All the experiments are performed on a laptop with 2.13 GHz Intel core i3 with 2 GB memory on Windows 7 system. And we use a real dataset DBLP [7] and a synthetic dataset XMark [22] for testing our method.

Table 1
The keyword query examples on different datasets

ID		ID
$D_{1}$	Information, retrieval	$D_{4}$	XML, twig, query
$D_{2}$	Fuzzy, model	$D_{5}$	XML, rank
$D_{3}$	Relational, database, keyword, query
$X_{1}$	America, item	$X_{4}$	Buyer, open_auction, credit card
$X_{2}$	Buyer, ship, region, phone	$X_{5}$	United States, close_auction
$X_{3}$	Asia, item, person 30

Figure 6.

The Top-K precision on different datasets.

Figure 7.

The Top-K recall on different datasets.

We generate five datasets $\textit{DB}_{1}$ , $\textit{DB}_{2}$ , $\textit{DB}_{3}$ , $\textit{DB}_{4}$ , $\textit{DB}_{5}$ for the DBLP with sizes of 60 M, 80 M, 100 M, 120 M, 140 M, respectively. And for XMark, we generate five datasets $\textit{XM}_{1}$ , $\textit{XM}_{2}$ , $\textit{XM}_{3}$ , $\textit{XM}_{4}$ , $\textit{XM}_{5}$ with sizes of 20 M, 40 M, 60 M, 80 M, 100 M, respectively.
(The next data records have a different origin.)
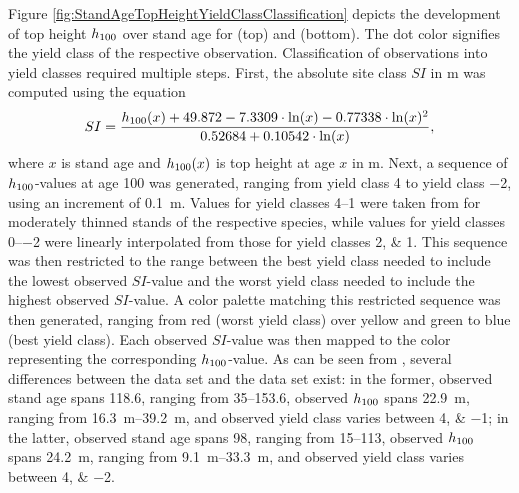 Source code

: Figure \ref{fig:StandAgeTopHeightYieldClassClassification} depicts the development of top height \(h_{100}\) over stand age for \Beech{} (top) and \Spruce{} (bottom).  The dot color signifies the yield class of the respective observation.  Classification of observations into yield classes required multiple steps.  First, the absolute site class \(SI\) in \si{\meter} was computed using the equation
\begin{equation}
  \label{eq:NagelFunctionSolvedForSI}
  SI = \frac{h_{100}(x) + 49.872 - 7.3309 \cdot \ln(x) - 0.77338 \cdot \ln(x)^2 }{0.52684 + 0.10542 \cdot \ln(x)} ,
\end{equation}
\parencite{Nagel1999} where \(x\) is stand age and \(h_{100}(x)\) is top height at age \(x\) in \si{\meter}.  Next, a sequence of \(h_{100}{}\)-values at age \SI{100}{\years} was generated, ranging from yield class \num{4} to yield class \num{-2}, using an increment of \SI{0.1}{\meter}.  Values for yield classes \numrange{4}{1} were taken from \textcite{Schober1995} for moderately thinned stands of the respective species, while values for yield classes \numrange{0}{-2} were linearly interpolated from those for yield classes \numlist{2; 1}.  This sequence was then restricted to the range between the best yield class needed to include the lowest observed \(SI\)-value and the worst yield class needed to include the highest observed \(SI\)-value.  A color palette matching this restricted sequence was then generated, ranging from red (worst yield class) over yellow and green to blue (best yield class).  Each observed \(SI\)-value was then mapped to the color representing the corresponding \(h_{100}{}\)-value.  As can be seen from , several differences between the \Beech{} data set and the \Spruce{} data set exist:
in the former, observed stand age spans \SI{118.6}{\years}, ranging from \SIrange{35}{153.6}{\years}, observed \(h_{100}{}\) spans \SI{22.9}{\meter}, ranging from \SIrange{16.3}{39.2}{\meter}, and observed yield class varies between \numlist{4; -1};
in the latter, observed stand age spans \SI{98}{\years}, ranging from \SIrange{15}{113}{\years}, observed \(h_{100}{}\) spans \SI{24.2}{\meter}, ranging from \SIrange{9.1}{33.3}{\meter}, and observed yield class varies between \numlist{4; -2}.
For each crisp dataset, we use the random fuzzy information generation method [28] to transform the crisp XML documents into fuzzy XML documents. And the fuzzy nodes ratio is controlled between 10%–20%. After transformation, the new generated fuzzy XML datasets for $\textit{DB}_{1}$ , $\textit{DB}_{2}$ , $\textit{DB}_{3}$ , $\textit{DB}_{4}$ , $\textit{DB}_{5}$ are denoted as $\textit{FDB}_{1}$ , $\textit{FDB}_{2}$ , $\textit{FDB}_{3}$ , $\textit{FDB}_{4}$ , $\textit{FDB}_{5}$ , with sizes of 75 M, 90 M, 113 M, 135 M, 155 M, respectively. And the fuzzy XML datasets for $\textit{XM}_{1}$ , $\textit{XM}_{2}$ , $\textit{XM}_{3}$ , $\textit{XM}_{4}$ , $\textit{XM}_{5}$ are $\textit{FXM}_{1}$ , $\textit{FXM}_{2}$ , $\textit{FXM}_{3}$ , $\textit{FXM}_{4}$ , $\textit{FXM}_{5}$ , with size of 30 M, 48 M, 75 M, 92 M, 118 M, respectively. Before the experiments, we pre-process the fuzzy documents with the object identification operation with the method in [30]. The keyword query examples on different datasets are shown in Table 1.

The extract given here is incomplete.